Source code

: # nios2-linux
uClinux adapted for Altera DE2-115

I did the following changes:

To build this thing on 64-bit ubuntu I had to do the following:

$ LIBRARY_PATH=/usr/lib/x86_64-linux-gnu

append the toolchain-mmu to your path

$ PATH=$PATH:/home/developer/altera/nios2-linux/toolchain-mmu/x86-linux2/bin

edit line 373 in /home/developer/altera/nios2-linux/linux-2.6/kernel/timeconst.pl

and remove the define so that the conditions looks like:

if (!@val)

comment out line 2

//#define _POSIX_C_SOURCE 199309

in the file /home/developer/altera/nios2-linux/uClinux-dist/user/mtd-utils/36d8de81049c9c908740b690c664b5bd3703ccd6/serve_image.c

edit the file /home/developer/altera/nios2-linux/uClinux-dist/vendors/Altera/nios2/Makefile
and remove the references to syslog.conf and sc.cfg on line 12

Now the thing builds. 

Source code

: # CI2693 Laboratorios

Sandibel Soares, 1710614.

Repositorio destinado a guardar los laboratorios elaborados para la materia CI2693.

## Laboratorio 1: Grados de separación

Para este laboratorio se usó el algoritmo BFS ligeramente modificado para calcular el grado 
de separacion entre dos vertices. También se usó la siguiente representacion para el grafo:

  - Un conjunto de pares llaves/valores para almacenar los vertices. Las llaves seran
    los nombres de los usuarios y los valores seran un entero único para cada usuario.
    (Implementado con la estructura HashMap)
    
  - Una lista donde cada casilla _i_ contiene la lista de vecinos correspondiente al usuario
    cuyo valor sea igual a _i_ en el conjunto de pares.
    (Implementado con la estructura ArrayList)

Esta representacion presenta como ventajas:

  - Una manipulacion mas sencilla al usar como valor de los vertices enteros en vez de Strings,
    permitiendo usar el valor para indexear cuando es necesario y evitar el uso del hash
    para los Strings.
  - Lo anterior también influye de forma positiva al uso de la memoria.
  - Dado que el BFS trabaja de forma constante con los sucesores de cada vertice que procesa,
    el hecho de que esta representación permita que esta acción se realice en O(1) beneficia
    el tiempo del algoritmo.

**TASK DETAILS:**
Restate the material above exactly, leaving nothing out.

**RESPONSE TO THIS EXERCISE:**
Source code

: # nios2-linux
uClinux adapted for Altera DE2-115

I did the following changes:

To build this thing on 64-bit ubuntu I had to do the following:

$ LIBRARY_PATH=/usr/lib/x86_64-linux-gnu

append the toolchain-mmu to your path

$ PATH=$PATH:/home/developer/altera/nios2-linux/toolchain-mmu/x86-linux2/bin

edit line 373 in /home/developer/altera/nios2-linux/linux-2.6/kernel/timeconst.pl

and remove the define so that the conditions looks like:

if (!@val)

comment out line 2

//#define _POSIX_C_SOURCE 199309

in the file /home/developer/altera/nios2-linux/uClinux-dist/user/mtd-utils/36d8de81049c9c908740b690c664b5bd3703ccd6/serve_image.c

edit the file /home/developer/altera/nios2-linux/uClinux-dist/vendors/Altera/nios2/Makefile
and remove the references to syslog.conf and sc.cfg on line 12

Now the thing builds. 

Source code

: # CI2693 Laboratorios

Sandibel Soares, 1710614.

Repositorio destinado a guardar los laboratorios elaborados para la materia CI2693.

## Laboratorio 1: Grados de separación

Para este laboratorio se usó el algoritmo BFS ligeramente modificado para calcular el grado 
de separacion entre dos vertices. También se usó la siguiente representacion para el grafo:

  - Un conjunto de pares llaves/valores para almacenar los vertices. Las llaves seran
    los nombres de los usuarios y los valores seran un entero único para cada usuario.
    (Implementado con la estructura HashMap)
    
  - Una lista donde cada casilla _i_ contiene la lista de vecinos correspondiente al usuario
    cuyo valor sea igual a _i_ en el conjunto de pares.
    (Implementado con la estructura ArrayList)

Esta representacion presenta como ventajas:

  - Una manipulacion mas sencilla al usar como valor de los vertices enteros en vez de Strings,
    permitiendo usar el valor para indexear cuando es necesario y evitar el uso del hash
    para los Strings.
  - Lo anterior también influye de forma positiva al uso de la memoria.
  - Dado que el BFS trabaja de forma constante con los sucesores de cada vertice que procesa,
    el hecho de que esta representación permita que esta acción se realice en O(1) beneficia
    el tiempo del algoritmo.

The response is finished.